[Items from a data source]
_ _ _

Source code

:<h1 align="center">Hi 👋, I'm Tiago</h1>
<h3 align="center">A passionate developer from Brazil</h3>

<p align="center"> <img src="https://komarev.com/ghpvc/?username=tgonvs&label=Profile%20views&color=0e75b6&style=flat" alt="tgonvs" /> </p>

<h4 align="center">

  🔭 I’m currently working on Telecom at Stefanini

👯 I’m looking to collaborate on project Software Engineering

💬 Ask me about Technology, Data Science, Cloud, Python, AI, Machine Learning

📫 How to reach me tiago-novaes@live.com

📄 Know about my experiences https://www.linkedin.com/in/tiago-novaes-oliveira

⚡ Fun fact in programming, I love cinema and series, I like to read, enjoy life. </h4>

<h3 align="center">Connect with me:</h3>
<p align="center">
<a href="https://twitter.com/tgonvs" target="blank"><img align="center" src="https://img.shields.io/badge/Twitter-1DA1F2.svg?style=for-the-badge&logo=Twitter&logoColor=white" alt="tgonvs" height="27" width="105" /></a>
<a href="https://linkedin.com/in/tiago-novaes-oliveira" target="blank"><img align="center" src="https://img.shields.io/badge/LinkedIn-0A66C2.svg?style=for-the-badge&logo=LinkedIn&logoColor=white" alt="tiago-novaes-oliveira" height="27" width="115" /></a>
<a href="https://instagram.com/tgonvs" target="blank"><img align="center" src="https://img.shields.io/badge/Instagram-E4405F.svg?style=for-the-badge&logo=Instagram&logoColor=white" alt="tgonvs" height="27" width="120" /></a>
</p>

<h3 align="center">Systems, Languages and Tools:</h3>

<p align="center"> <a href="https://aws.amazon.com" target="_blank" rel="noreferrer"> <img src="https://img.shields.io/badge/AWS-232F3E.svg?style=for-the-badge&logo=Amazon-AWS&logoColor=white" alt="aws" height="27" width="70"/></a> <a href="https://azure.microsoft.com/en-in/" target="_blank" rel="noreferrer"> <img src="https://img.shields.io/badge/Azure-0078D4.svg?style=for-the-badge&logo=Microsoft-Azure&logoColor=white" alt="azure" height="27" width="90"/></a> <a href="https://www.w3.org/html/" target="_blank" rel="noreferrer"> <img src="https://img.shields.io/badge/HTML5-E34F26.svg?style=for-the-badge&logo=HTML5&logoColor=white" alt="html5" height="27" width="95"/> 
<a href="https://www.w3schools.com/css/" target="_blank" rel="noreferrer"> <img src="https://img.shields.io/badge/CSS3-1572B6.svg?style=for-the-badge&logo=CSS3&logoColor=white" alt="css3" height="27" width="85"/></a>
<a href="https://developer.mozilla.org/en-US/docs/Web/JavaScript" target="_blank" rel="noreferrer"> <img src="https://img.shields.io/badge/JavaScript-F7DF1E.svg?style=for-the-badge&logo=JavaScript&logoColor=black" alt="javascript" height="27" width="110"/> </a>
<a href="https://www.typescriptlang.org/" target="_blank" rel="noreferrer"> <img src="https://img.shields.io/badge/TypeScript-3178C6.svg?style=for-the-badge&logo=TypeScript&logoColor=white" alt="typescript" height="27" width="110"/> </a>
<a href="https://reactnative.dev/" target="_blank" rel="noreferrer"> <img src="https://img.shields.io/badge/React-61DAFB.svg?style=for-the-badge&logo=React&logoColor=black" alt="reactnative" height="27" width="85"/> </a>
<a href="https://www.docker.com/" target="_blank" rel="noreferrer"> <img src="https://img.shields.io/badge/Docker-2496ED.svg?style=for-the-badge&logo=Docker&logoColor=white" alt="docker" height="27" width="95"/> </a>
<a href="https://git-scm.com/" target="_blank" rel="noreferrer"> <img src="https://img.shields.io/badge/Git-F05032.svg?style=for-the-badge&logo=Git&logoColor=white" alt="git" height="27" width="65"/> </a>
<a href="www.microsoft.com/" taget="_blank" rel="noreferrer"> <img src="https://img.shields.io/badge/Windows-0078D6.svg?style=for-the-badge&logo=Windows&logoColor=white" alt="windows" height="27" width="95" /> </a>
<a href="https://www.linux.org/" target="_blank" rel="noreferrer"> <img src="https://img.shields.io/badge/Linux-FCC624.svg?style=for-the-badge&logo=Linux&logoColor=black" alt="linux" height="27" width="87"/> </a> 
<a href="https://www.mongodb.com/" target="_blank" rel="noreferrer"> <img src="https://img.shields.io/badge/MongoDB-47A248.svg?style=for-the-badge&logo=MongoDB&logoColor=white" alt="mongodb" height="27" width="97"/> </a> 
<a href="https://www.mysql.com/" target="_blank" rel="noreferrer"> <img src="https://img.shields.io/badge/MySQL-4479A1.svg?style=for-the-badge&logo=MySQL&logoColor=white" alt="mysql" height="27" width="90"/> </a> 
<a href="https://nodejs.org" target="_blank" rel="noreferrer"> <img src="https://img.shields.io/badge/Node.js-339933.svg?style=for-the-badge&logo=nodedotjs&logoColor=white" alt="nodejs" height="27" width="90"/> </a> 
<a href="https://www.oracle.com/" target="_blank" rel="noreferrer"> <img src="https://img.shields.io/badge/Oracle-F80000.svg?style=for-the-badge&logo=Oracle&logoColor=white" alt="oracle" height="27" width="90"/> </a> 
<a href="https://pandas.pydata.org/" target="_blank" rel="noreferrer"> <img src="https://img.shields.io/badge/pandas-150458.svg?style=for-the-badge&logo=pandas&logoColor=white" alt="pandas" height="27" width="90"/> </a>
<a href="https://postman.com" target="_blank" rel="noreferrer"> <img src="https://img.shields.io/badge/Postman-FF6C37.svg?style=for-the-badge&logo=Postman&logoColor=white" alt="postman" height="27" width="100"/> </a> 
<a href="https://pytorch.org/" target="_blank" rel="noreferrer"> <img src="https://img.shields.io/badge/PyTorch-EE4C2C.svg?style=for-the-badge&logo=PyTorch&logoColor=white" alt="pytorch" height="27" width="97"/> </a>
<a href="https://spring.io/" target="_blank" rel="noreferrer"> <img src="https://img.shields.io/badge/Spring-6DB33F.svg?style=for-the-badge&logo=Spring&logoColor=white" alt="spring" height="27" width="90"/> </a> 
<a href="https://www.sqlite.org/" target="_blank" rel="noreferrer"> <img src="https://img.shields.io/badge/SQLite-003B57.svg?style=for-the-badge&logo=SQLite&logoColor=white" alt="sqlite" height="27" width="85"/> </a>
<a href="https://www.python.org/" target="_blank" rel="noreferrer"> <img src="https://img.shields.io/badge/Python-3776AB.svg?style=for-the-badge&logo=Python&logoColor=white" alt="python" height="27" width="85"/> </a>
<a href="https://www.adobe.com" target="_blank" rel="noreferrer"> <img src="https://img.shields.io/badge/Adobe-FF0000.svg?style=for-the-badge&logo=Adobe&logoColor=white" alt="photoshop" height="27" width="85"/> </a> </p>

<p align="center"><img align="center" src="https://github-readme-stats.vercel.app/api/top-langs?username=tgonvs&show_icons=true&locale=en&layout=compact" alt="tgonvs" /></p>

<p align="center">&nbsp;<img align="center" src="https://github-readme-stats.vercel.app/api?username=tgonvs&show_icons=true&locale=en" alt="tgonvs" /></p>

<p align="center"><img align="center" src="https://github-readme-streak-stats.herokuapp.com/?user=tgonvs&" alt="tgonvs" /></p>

_ _ _

> [Your goal] A faithful, complete copy of the entries above is required.

> [Task answer]
Source code

:<h1 align="center">Hi 👋, I'm Tiago</h1>
<h3 align="center">A passionate developer from Brazil</h3>

<p align="center"> <img src="https://komarev.com/ghpvc/?username=tgonvs&label=Profile%20views&color=0e75b6&style=flat" alt="tgonvs" /> </p>

<h4 align="center">

  🔭 I’m currently working on Telecom at Stefanini

👯 I’m looking to collaborate on project Software Engineering

💬 Ask me about Technology, Data Science, Cloud, Python, AI, Machine Learning

📫 How to reach me tiago-novaes@live.com

📄 Know about my experiences https://www.linkedin.com/in/tiago-novaes-oliveira

⚡ Fun fact in programming, I love cinema and series, I like to read, enjoy life. </h4>

<h3 align="center">Connect with me:</h3>
<p align="center">
<a href="https://twitter.com/tgonvs" target="blank"><img align="center" src="https://img.shields.io/badge/Twitter-1DA1F2.svg?style=for-the-badge&logo=Twitter&logoColor=white" alt="tgonvs" height="27" width="105" /></a>
<a href="https://linkedin.com/in/tiago-novaes-oliveira" target="blank"><img align="center" src="https://img.shields.io/badge/LinkedIn-0A66C2.svg?style=for-the-badge&logo=LinkedIn&logoColor=white" alt="tiago-novaes-oliveira" height="27" width="115" /></a>
<a href="https://instagram.com/tgonvs" target="blank"><img align="center" src="https://img.shields.io/badge/Instagram-E4405F.svg?style=for-the-badge&logo=Instagram&logoColor=white" alt="tgonvs" height="27" width="120" /></a>
</p>

<h3 align="center">Systems, Languages and Tools:</h3>

<p align="center"> <a href="https://aws.amazon.com" target="_blank" rel="noreferrer"> <img src="https://img.shields.io/badge/AWS-232F3E.svg?style=for-the-badge&logo=Amazon-AWS&logoColor=white" alt="aws" height="27" width="70"/></a> <a href="https://azure.microsoft.com/en-in/" target="_blank" rel="noreferrer"> <img src="https://img.shields.io/badge/Azure-0078D4.svg?style=for-the-badge&logo=Microsoft-Azure&logoColor=white" alt="azure" height="27" width="90"/></a> <a href="https://www.w3.org/html/" target="_blank" rel="noreferrer"> <img src="https://img.shields.io/badge/HTML5-E34F26.svg?style=for-the-badge&logo=HTML5&logoColor=white" alt="html5" height="27" width="95"/> 
<a href="https://www.w3schools.com/css/" target="_blank" rel="noreferrer"> <img src="https://img.shields.io/badge/CSS3-1572B6.svg?style=for-the-badge&logo=CSS3&logoColor=white" alt="css3" height="27" width="85"/></a>
<a href="https://developer.mozilla.org/en-US/docs/Web/JavaScript" target="_blank" rel="noreferrer"> <img src="https://img.shields.io/badge/JavaScript-F7DF1E.svg?style=for-the-badge&logo=JavaScript&logoColor=black" alt="javascript" height="27" width="110"/> </a>
<a href="https://www.typescriptlang.org/" target="_blank" rel="noreferrer"> <img src="https://img.shields.io/badge/TypeScript-3178C6.svg?style=for-the-badge&logo=TypeScript&logoColor=white" alt="typescript" height="27" width="110"/> </a>
<a href="https://reactnative.dev/" target="_blank" rel="noreferrer"> <img src="https://img.shields.io/badge/React-61DAFB.svg?style=for-the-badge&logo=React&logoColor=black" alt="reactnative" height="27" width="85"/> </a>
<a href="https://www.docker.com/" target="_blank" rel="noreferrer"> <img src="https://img.shields.io/badge/Docker-2496ED.svg?style=for-the-badge&logo=Docker&logoColor=white" alt="docker" height="27" width="95"/> </a>
<a href="https://git-scm.com/" target="_blank" rel="noreferrer"> <img src="https://img.shields.io/badge/Git-F05032.svg?style=for-the-badge&logo=Git&logoColor=white" alt="git" height="27" width="65"/> </a>
<a href="www.microsoft.com/" taget="_blank" rel="noreferrer"> <img src="https://img.shields.io/badge/Windows-0078D6.svg?style=for-the-badge&logo=Windows&logoColor=white" alt="windows" height="27" width="95" /> </a>
<a href="https://www.linux.org/" target="_blank" rel="noreferrer"> <img src="https://img.shields.io/badge/Linux-FCC624.svg?style=for-the-badge&logo=Linux&logoColor=black" alt="linux" height="27" width="87"/> </a> 
<a href="https://www.mongodb.com/" target="_blank" rel="noreferrer"> <img src="https://img.shields.io/badge/MongoDB-47A248.svg?style=for-the-badge&logo=MongoDB&logoColor=white" alt="mongodb" height="27" width="97"/> </a> 
<a href="https://www.mysql.com/" target="_blank" rel="noreferrer"> <img src="https://img.shields.io/badge/MySQL-4479A1.svg?style=for-the-badge&logo=MySQL&logoColor=white" alt="mysql" height="27" width="90"/> </a> 
<a href="https://nodejs.org" target="_blank" rel="noreferrer"> <img src="https://img.shields.io/badge/Node.js-339933.svg?style=for-the-badge&logo=nodedotjs&logoColor=white" alt="nodejs" height="27" width="90"/> </a> 
<a href="https://www.oracle.com/" target="_blank" rel="noreferrer"> <img src="https://img.shields.io/badge/Oracle-F80000.svg?style=for-the-badge&logo=Oracle&logoColor=white" alt="oracle" height="27" width="90"/> </a> 
<a href="https://pandas.pydata.org/" target="_blank" rel="noreferrer"> <img src="https://img.shields.io/badge/pandas-150458.svg?style=for-the-badge&logo=pandas&logoColor=white" alt="pandas" height="27" width="90"/> </a>
<a href="https://postman.com" target="_blank" rel="noreferrer"> <img src="https://img.shields.io/badge/Postman-FF6C37.svg?style=for-the-badge&logo=Postman&logoColor=white" alt="postman" height="27" width="100"/> </a> 
<a href="https://pytorch.org/" target="_blank" rel="noreferrer"> <img src="https://img.shields.io/badge/PyTorch-EE4C2C.svg?style=for-the-badge&logo=PyTorch&logoColor=white" alt="pytorch" height="27" width="97"/> </a>
<a href="https://spring.io/" target="_blank" rel="noreferrer"> <img src="https://img.shields.io/badge/Spring-6DB33F.svg?style=for-the-badge&logo=Spring&logoColor=white" alt="spring" height="27" width="90"/> </a> 
<a href="https://www.sqlite.org/" target="_blank" rel="noreferrer"> <img src="https://img.shields.io/badge/SQLite-003B57.svg?style=for-the-badge&logo=SQLite&logoColor=white" alt="sqlite" height="27" width="85"/> </a>
<a href="https://www.python.org/" target="_blank" rel="noreferrer"> <img src="https://img.shields.io/badge/Python-3776AB.svg?style=for-the-badge&logo=Python&logoColor=white" alt="python" height="27" width="85"/> </a>
<a href="https://www.adobe.com" target="_blank" rel="noreferrer"> <img src="https://img.shields.io/badge/Adobe-FF0000.svg?style=for-the-badge&logo=Adobe&logoColor=white" alt="photoshop" height="27" width="85"/> </a> </p>

<p align="center"><img align="center" src="https://github-readme-stats.vercel.app/api/top-langs?username=tgonvs&show_icons=true&locale=en&layout=compact" alt="tgonvs" /></p>

<p align="center">&nbsp;<img align="center" src="https://github-readme-stats.vercel.app/api?username=tgonvs&show_icons=true&locale=en" alt="tgonvs" /></p>

<p align="center"><img align="center" src="https://github-readme-streak-stats.herokuapp.com/?user=tgonvs&" alt="tgonvs" /></p>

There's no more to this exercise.